Abstract:
Objective To detect the expression of long non-coding (lnc) RNA PURPL in epithelial ovarian cancer (EOC) tissues and investigate its significance in the progression of ovarian cancer.
Methods The lncRNASNP2, GEPIA, and Kaplan–Meier Plotter, which are publicly available databases, were used to explore the expression of PURPL in EOC and its relationship with the prognosis of EOC. The expression of PURPL in 105 samples of different ovarian tissues was detected using real-time PCR, and its correlations to the clinicopathological characteristics of EOC were analyzed. The 105 samples included 20 normal ovarian tissue, 20 benign epithelial ovarian tumor, and 65 EOC tissue samples. They were collected at The First Affiliated Hospital of Zhengzhou University between October 2012 and October 2015. The relationship between the expression of PURPL and the survival of EOC patients was measured using Kaplan–Meier analysis.

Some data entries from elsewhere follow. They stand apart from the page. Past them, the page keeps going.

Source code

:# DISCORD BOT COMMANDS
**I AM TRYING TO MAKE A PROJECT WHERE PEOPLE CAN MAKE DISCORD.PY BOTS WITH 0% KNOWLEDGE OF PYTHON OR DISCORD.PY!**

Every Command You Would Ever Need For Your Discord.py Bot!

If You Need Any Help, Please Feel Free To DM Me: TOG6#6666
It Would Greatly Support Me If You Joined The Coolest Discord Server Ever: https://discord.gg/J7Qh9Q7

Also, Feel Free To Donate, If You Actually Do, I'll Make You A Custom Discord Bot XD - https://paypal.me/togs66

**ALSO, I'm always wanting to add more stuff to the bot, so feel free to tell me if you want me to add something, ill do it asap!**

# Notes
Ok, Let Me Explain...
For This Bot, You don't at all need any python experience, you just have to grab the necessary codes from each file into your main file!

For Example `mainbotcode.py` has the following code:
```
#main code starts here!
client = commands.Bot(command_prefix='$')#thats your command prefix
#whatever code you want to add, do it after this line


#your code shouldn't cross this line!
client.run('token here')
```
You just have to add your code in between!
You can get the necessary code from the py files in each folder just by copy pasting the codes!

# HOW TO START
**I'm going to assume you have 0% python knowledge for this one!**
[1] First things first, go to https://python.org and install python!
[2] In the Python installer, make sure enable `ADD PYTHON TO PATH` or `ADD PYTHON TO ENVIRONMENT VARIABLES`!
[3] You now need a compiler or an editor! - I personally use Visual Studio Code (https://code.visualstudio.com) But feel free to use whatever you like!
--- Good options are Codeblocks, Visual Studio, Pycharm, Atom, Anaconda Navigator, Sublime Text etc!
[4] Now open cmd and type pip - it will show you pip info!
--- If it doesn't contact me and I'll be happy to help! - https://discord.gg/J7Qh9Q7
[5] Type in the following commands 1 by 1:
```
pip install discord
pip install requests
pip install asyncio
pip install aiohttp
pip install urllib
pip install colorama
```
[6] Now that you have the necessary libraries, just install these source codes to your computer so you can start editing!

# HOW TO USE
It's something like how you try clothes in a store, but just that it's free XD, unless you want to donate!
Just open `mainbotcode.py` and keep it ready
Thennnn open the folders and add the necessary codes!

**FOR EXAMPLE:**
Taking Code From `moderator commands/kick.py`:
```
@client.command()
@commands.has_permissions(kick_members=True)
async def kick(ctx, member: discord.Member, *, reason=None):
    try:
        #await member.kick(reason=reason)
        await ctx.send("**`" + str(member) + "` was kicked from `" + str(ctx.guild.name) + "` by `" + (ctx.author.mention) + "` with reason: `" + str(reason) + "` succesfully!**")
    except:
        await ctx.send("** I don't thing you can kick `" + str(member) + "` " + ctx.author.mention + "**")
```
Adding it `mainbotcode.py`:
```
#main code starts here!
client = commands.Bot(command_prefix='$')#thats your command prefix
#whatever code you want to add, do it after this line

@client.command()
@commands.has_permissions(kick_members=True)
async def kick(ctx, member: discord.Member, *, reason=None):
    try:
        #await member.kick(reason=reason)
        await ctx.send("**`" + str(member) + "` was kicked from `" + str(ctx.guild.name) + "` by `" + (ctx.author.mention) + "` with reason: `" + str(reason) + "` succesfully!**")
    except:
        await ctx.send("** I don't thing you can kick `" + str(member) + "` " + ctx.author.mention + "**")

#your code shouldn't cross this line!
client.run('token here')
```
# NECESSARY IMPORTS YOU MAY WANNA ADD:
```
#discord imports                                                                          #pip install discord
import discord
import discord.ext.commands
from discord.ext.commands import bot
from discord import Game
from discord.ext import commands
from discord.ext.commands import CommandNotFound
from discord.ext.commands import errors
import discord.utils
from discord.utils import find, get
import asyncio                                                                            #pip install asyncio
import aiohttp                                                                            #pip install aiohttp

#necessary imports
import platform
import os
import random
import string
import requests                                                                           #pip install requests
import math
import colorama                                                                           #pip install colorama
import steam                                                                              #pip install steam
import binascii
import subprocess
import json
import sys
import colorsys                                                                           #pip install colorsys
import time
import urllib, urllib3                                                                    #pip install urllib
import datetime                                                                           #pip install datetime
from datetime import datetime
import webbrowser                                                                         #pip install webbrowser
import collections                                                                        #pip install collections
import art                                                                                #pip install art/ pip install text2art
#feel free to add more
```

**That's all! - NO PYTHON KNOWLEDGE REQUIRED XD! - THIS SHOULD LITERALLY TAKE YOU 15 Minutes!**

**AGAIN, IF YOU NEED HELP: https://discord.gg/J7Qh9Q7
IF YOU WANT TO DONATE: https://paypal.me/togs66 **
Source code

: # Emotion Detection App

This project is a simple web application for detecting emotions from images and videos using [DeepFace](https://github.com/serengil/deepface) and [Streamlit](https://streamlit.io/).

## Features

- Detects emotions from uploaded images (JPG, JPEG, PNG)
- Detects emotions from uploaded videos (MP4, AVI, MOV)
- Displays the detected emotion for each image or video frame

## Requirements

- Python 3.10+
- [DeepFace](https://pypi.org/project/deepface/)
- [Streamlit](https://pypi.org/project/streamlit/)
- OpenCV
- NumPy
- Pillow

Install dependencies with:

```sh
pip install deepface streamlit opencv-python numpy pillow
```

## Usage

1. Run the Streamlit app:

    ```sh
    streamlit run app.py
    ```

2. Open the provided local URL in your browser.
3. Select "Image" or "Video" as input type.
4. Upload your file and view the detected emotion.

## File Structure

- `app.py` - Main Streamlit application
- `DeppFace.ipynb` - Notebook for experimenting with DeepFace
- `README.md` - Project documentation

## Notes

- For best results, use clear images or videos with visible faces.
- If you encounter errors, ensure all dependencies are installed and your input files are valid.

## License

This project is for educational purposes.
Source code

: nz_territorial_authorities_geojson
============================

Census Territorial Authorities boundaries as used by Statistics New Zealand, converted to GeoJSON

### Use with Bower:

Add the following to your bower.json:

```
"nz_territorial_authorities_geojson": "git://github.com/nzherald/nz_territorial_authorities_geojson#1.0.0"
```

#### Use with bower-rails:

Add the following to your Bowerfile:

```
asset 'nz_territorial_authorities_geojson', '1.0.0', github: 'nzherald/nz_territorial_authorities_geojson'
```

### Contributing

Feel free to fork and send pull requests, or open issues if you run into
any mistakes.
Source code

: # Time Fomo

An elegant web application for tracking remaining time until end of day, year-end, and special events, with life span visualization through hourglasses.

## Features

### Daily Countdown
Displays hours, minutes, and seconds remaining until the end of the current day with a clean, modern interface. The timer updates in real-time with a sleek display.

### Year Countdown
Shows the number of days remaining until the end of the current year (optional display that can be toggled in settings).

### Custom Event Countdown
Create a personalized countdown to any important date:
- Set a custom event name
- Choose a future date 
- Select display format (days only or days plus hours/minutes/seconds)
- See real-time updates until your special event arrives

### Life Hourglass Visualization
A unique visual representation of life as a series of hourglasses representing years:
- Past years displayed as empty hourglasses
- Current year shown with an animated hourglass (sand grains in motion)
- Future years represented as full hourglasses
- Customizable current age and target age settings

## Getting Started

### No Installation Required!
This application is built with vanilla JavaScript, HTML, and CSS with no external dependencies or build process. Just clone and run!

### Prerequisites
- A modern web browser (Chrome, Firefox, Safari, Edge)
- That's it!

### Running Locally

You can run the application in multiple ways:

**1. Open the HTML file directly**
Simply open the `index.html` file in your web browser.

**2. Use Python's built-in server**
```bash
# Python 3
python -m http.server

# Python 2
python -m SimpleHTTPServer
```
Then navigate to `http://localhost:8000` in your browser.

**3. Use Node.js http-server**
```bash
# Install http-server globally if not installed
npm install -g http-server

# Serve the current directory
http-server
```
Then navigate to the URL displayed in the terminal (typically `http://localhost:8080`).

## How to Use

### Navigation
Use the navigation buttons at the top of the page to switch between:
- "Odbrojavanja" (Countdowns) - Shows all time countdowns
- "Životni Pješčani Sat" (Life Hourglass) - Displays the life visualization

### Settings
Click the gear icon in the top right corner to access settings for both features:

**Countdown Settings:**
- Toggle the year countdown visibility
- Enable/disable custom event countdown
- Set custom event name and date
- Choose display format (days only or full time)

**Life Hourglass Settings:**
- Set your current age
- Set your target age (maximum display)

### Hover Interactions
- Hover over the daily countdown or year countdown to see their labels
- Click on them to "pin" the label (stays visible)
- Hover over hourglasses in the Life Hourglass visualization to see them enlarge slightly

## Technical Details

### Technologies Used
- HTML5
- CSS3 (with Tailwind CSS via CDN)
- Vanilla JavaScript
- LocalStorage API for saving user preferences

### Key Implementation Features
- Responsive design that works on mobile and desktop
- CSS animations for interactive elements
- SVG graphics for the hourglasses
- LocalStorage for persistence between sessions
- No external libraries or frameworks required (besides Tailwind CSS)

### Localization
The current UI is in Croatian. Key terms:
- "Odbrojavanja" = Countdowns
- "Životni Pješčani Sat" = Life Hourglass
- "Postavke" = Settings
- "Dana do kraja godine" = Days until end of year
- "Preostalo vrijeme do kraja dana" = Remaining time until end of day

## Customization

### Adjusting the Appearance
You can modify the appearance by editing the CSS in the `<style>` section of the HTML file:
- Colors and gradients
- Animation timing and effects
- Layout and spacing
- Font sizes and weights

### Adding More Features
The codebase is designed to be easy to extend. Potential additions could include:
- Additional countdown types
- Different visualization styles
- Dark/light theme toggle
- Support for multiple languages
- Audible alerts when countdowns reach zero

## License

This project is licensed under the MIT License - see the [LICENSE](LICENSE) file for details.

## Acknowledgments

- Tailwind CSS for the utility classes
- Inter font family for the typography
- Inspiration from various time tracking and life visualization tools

Results The expression of PURPL in EOC tissues was higher than that in normal ovarian tissues. The upregulated expression of PURPL was related to worse overall survival (OS) and recurrence-free survival (RFS). Real-time PCR revealed that PURPL expression in advanced EOC tissues (0.530±0.004) was higher than that in normal ovarian tissues (0.029±0.001), benign ovarian tumors (0.135±0.001), and early EOC tissues (0.488±0.006) (P<0.0001). Higher expression of PURPL in EOC samples was associated with a more advanced FIGO stage (χ2=10.785, P=0.001) and lymph node metastasis (χ2=4.481, P=0.034). The OS and RFS of patients with EOC with higher expression of PURPL were significantly shorter than those with lower expression of PURPL (P<0.05).
Conclusions Upregulation of PURPL indicated poor prognosis of patients with EOC and could be a candidate biomarker for the prognosis of EOC.